Pictures paired with source code:
⟨

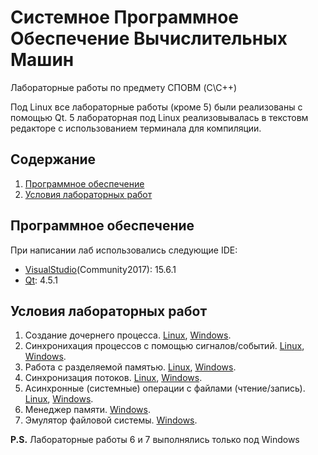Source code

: # Системное Программное Обеспечение Вычислительных Машин

Лабораторные работы по предмету СПОВМ (C\C++)

Под Linux все лабораторные работы (кроме 5) были реализованы с помощью Qt.
5 лабораторная под Linux реализовывалась в текстовм редакторе с использованием
терминала для компиляции.

## Содержание
1. [Программное обеспечение](#Программное-обеспечение)
2. [Условия лабораторных работ](#Условия-лабораторных-работ)

## Программное обеспечение
При написании лаб использовались следующие IDE:
- [VisualStudio](https://www.visualstudio.com/)(Community2017): 15.6.1  
- [Qt](https://www.qt.io/): 4.5.1

## Условия лабораторных работ

1. Создание дочернего процесса. [Linux](https://github.com/NasterVill/System_Software_-SPO-/tree/master/Linux/Lab1), [Windows](https://github.com/NasterVill/System_Software_-SPO-/tree/master/Windows/Lab1).
2. Синхронихация процессов с помощью сигналов/событий. [Linux](https://github.com/NasterVill/System_Software_-SPO-/tree/master/Linux/Lab2), [Windows](https://github.com/NasterVill/System_Software_-SPO-/tree/master/Windows/Lab2).
3. Работа с разделяемой памятью. [Linux](https://github.com/NasterVill/System_Software_-SPO-/tree/master/Linux/Lab3), [Windows](https://github.com/NasterVill/System_Software_-SPO-/tree/master/Windows/Lab3).
4. Синхронизация потоков. [Linux](https://github.com/NasterVill/System_Software_-SPO-/tree/master/Linux/Lab4), [Windows](https://github.com/NasterVill/System_Software_-SPO-/tree/master/Windows/Lab4).
5. Асинхронные (системные) операции с файлами (чтение/запись). [Linux](https://github.com/NasterVill/System_Software_-SPO-/tree/master/Linux/lab5), [Windows](https://github.com/NasterVill/System_Software_-SPO-/tree/master/Windows/Lab5).
6. Менеджер памяти. [Windows](https://github.com/NasterVill/System_Software_-SPO-/tree/master/Windows/Lab6).
7. Эмулятор файловой системы. [Windows](https://github.com/NasterVill/System_Software_-SPO-/tree/master/Windows/lab7).

**P.S.** Лабораторные работы 6 и 7 выполнялись только под Windows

⟩

Task brief: What lines above contain the string "Условия"? Copy all of them.

Exercise answer:
2. [Условия лабораторных работ](#Условия-лабораторных-работ)
## Условия лабораторных работ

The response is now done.